### WHAT THE TASK ASKS
Line by line, write out the material exactly.

### INPUT RECORDS
■ ■ ■ ■ ■
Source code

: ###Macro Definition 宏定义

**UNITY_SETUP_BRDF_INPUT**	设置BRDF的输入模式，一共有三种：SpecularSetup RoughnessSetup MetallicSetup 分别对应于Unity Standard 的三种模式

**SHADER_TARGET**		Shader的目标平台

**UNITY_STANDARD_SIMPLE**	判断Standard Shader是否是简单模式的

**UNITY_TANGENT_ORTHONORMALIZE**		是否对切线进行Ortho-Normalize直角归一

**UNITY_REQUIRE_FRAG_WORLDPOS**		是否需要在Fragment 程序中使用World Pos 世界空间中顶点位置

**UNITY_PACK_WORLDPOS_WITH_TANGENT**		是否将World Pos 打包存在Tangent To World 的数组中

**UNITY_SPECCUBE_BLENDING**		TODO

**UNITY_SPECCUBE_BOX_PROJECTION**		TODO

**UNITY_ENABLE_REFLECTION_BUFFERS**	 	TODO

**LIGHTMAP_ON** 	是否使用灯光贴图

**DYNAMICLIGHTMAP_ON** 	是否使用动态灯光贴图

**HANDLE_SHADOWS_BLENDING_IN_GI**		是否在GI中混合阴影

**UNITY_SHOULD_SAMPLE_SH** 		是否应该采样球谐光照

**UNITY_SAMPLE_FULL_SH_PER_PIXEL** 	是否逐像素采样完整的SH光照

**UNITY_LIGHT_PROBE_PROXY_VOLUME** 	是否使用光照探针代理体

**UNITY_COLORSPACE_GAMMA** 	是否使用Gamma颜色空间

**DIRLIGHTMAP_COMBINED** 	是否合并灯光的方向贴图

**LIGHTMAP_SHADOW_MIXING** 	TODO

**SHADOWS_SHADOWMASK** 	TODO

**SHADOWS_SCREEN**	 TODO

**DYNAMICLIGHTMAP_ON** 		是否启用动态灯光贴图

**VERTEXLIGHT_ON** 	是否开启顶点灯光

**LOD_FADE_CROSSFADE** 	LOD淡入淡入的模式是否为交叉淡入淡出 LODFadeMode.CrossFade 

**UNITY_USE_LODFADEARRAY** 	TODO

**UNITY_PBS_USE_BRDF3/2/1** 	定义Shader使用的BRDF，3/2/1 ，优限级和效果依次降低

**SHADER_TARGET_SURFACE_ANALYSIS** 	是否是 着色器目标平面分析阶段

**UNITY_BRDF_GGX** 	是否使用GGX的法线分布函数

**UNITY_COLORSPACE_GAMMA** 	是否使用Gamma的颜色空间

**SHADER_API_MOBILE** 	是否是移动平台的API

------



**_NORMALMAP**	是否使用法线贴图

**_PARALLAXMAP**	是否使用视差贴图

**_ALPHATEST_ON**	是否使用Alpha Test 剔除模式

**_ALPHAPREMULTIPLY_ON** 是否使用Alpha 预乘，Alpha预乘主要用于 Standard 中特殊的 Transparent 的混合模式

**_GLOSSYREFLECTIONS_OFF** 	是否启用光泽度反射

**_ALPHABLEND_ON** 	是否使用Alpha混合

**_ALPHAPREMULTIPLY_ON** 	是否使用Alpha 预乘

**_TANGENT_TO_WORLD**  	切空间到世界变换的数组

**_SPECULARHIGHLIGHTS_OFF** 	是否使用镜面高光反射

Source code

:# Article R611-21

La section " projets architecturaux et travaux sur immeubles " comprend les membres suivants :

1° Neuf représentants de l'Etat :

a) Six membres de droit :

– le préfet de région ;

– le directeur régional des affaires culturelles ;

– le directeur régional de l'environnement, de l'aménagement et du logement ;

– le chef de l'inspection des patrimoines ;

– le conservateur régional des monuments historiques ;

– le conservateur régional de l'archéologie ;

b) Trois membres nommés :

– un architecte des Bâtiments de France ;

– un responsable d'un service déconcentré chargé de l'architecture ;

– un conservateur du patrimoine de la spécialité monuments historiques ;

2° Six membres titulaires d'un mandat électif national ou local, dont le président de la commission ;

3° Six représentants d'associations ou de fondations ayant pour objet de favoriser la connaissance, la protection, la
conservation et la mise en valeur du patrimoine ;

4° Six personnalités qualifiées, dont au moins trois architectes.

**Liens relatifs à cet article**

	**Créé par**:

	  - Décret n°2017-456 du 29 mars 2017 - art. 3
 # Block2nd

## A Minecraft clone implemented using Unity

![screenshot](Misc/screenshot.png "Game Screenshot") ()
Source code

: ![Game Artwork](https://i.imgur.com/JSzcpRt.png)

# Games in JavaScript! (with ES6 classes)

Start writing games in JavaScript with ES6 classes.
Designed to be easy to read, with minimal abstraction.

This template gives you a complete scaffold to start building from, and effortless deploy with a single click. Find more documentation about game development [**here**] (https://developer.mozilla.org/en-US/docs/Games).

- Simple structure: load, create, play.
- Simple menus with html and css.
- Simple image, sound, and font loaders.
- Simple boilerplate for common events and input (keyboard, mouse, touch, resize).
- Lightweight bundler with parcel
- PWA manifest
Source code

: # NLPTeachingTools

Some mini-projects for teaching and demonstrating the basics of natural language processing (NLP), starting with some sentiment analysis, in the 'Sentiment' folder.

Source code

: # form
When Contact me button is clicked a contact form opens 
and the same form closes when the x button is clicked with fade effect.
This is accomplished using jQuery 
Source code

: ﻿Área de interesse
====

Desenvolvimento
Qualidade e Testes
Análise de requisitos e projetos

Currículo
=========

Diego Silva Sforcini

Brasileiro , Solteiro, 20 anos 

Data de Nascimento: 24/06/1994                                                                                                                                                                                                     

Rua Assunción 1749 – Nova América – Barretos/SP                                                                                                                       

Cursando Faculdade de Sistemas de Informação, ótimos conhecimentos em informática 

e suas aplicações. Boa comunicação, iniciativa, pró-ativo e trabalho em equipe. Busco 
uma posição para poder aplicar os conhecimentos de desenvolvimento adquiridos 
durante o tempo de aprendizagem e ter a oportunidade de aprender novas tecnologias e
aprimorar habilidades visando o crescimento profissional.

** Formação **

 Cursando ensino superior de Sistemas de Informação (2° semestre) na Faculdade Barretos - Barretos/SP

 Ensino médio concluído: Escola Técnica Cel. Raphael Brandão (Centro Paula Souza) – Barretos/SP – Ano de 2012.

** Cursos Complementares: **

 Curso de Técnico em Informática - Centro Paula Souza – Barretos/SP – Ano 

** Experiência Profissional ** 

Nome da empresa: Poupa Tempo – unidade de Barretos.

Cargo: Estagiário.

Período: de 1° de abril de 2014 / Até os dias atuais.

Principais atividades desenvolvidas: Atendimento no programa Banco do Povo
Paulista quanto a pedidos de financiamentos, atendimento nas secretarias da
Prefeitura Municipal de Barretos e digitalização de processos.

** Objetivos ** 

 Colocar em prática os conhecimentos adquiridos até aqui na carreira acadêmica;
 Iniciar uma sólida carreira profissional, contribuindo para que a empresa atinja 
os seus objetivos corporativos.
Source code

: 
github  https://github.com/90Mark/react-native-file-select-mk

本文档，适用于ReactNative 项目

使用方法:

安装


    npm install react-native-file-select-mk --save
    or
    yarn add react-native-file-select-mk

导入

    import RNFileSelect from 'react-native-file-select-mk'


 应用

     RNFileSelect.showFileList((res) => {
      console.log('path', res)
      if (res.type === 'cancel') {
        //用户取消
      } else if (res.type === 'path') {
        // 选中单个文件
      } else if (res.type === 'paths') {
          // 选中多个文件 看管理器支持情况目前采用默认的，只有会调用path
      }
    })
■ ■ ■ ■ ■
### ANSWER BELOW
Source code

: ###Macro Definition 宏定义

**UNITY_SETUP_BRDF_INPUT**	设置BRDF的输入模式，一共有三种：SpecularSetup RoughnessSetup MetallicSetup 分别对应于Unity Standard 的三种模式

**SHADER_TARGET**		Shader的目标平台

**UNITY_STANDARD_SIMPLE**	判断Standard Shader是否是简单模式的

**UNITY_TANGENT_ORTHONORMALIZE**		是否对切线进行Ortho-Normalize直角归一

**UNITY_REQUIRE_FRAG_WORLDPOS**		是否需要在Fragment 程序中使用World Pos 世界空间中顶点位置

**UNITY_PACK_WORLDPOS_WITH_TANGENT**		是否将World Pos 打包存在Tangent To World 的数组中

**UNITY_SPECCUBE_BLENDING**		TODO

**UNITY_SPECCUBE_BOX_PROJECTION**		TODO

**UNITY_ENABLE_REFLECTION_BUFFERS**	 	TODO

**LIGHTMAP_ON** 	是否使用灯光贴图

**DYNAMICLIGHTMAP_ON** 	是否使用动态灯光贴图

**HANDLE_SHADOWS_BLENDING_IN_GI**		是否在GI中混合阴影

**UNITY_SHOULD_SAMPLE_SH** 		是否应该采样球谐光照

**UNITY_SAMPLE_FULL_SH_PER_PIXEL** 	是否逐像素采样完整的SH光照

**UNITY_LIGHT_PROBE_PROXY_VOLUME** 	是否使用光照探针代理体

**UNITY_COLORSPACE_GAMMA** 	是否使用Gamma颜色空间

**DIRLIGHTMAP_COMBINED** 	是否合并灯光的方向贴图

**LIGHTMAP_SHADOW_MIXING** 	TODO

**SHADOWS_SHADOWMASK** 	TODO

**SHADOWS_SCREEN**	 TODO

**DYNAMICLIGHTMAP_ON** 		是否启用动态灯光贴图

**VERTEXLIGHT_ON** 	是否开启顶点灯光

**LOD_FADE_CROSSFADE** 	LOD淡入淡入的模式是否为交叉淡入淡出 LODFadeMode.CrossFade 

**UNITY_USE_LODFADEARRAY** 	TODO

**UNITY_PBS_USE_BRDF3/2/1** 	定义Shader使用的BRDF，3/2/1 ，优限级和效果依次降低

**SHADER_TARGET_SURFACE_ANALYSIS** 	是否是 着色器目标平面分析阶段

**UNITY_BRDF_GGX** 	是否使用GGX的法线分布函数

**UNITY_COLORSPACE_GAMMA** 	是否使用Gamma的颜色空间

**SHADER_API_MOBILE** 	是否是移动平台的API

------



**_NORMALMAP**	是否使用法线贴图

**_PARALLAXMAP**	是否使用视差贴图

**_ALPHATEST_ON**	是否使用Alpha Test 剔除模式

**_ALPHAPREMULTIPLY_ON** 是否使用Alpha 预乘，Alpha预乘主要用于 Standard 中特殊的 Transparent 的混合模式

**_GLOSSYREFLECTIONS_OFF** 	是否启用光泽度反射

**_ALPHABLEND_ON** 	是否使用Alpha混合

**_ALPHAPREMULTIPLY_ON** 	是否使用Alpha 预乘

**_TANGENT_TO_WORLD**  	切空间到世界变换的数组

**_SPECULARHIGHLIGHTS_OFF** 	是否使用镜面高光反射

Source code

:# Article R611-21

La section " projets architecturaux et travaux sur immeubles " comprend les membres suivants :

1° Neuf représentants de l'Etat :

a) Six membres de droit :

– le préfet de région ;

– le directeur régional des affaires culturelles ;

– le directeur régional de l'environnement, de l'aménagement et du logement ;

– le chef de l'inspection des patrimoines ;

– le conservateur régional des monuments historiques ;

– le conservateur régional de l'archéologie ;

b) Trois membres nommés :

– un architecte des Bâtiments de France ;

– un responsable d'un service déconcentré chargé de l'architecture ;

– un conservateur du patrimoine de la spécialité monuments historiques ;

2° Six membres titulaires d'un mandat électif national ou local, dont le président de la commission ;

3° Six représentants d'associations ou de fondations ayant pour objet de favoriser la connaissance, la protection, la
conservation et la mise en valeur du patrimoine ;

4° Six personnalités qualifiées, dont au moins trois architectes.

**Liens relatifs à cet article**

	**Créé par**:

	  - Décret n°2017-456 du 29 mars 2017 - art. 3
 # Block2nd

## A Minecraft clone implemented using Unity

![screenshot](Misc/screenshot.png "Game Screenshot") ()
Source code

: ![Game Artwork](https://i.imgur.com/JSzcpRt.png)

# Games in JavaScript! (with ES6 classes)

Start writing games in JavaScript with ES6 classes.
Designed to be easy to read, with minimal abstraction.

This template gives you a complete scaffold to start building from, and effortless deploy with a single click. Find more documentation about game development [**here**] (https://developer.mozilla.org/en-US/docs/Games).

- Simple structure: load, create, play.
- Simple menus with html and css.
- Simple image, sound, and font loaders.
- Simple boilerplate for common events and input (keyboard, mouse, touch, resize).
- Lightweight bundler with parcel
- PWA manifest
Source code

: # NLPTeachingTools

Some mini-projects for teaching and demonstrating the basics of natural language processing (NLP), starting with some sentiment analysis, in the 'Sentiment' folder.

Source code

: # form
When Contact me button is clicked a contact form opens 
and the same form closes when the x button is clicked with fade effect.
This is accomplished using jQuery 
Source code

: ﻿Área de interesse
====

Desenvolvimento
Qualidade e Testes
Análise de requisitos e projetos

Currículo
=========

Diego Silva Sforcini

Brasileiro , Solteiro, 20 anos 

Data de Nascimento: 24/06/1994                                                                                                                                                                                                     

Rua Assunción 1749 – Nova América – Barretos/SP                                                                                                                       

Cursando Faculdade de Sistemas de Informação, ótimos conhecimentos em informática 

e suas aplicações. Boa comunicação, iniciativa, pró-ativo e trabalho em equipe. Busco 
uma posição para poder aplicar os conhecimentos de desenvolvimento adquiridos 
durante o tempo de aprendizagem e ter a oportunidade de aprender novas tecnologias e
aprimorar habilidades visando o crescimento profissional.

** Formação **

 Cursando ensino superior de Sistemas de Informação (2° semestre) na Faculdade Barretos - Barretos/SP

 Ensino médio concluído: Escola Técnica Cel. Raphael Brandão (Centro Paula Souza) – Barretos/SP – Ano de 2012.

** Cursos Complementares: **

 Curso de Técnico em Informática - Centro Paula Souza – Barretos/SP – Ano 

** Experiência Profissional ** 

Nome da empresa: Poupa Tempo – unidade de Barretos.

Cargo: Estagiário.

Período: de 1° de abril de 2014 / Até os dias atuais.

Principais atividades desenvolvidas: Atendimento no programa Banco do Povo
Paulista quanto a pedidos de financiamentos, atendimento nas secretarias da
Prefeitura Municipal de Barretos e digitalização de processos.

** Objetivos ** 

 Colocar em prática os conhecimentos adquiridos até aqui na carreira acadêmica;
 Iniciar uma sólida carreira profissional, contribuindo para que a empresa atinja 
os seus objetivos corporativos.
Source code

: 
github  https://github.com/90Mark/react-native-file-select-mk

本文档，适用于ReactNative 项目

使用方法:

安装


    npm install react-native-file-select-mk --save
    or
    yarn add react-native-file-select-mk

导入

    import RNFileSelect from 'react-native-file-select-mk'


 应用

     RNFileSelect.showFileList((res) => {
      console.log('path', res)
      if (res.type === 'cancel') {
        //用户取消
      } else if (res.type === 'path') {
        // 选中单个文件
      } else if (res.type === 'paths') {
          // 选中多个文件 看管理器支持情况目前采用默认的，只有会调用path
      }
    })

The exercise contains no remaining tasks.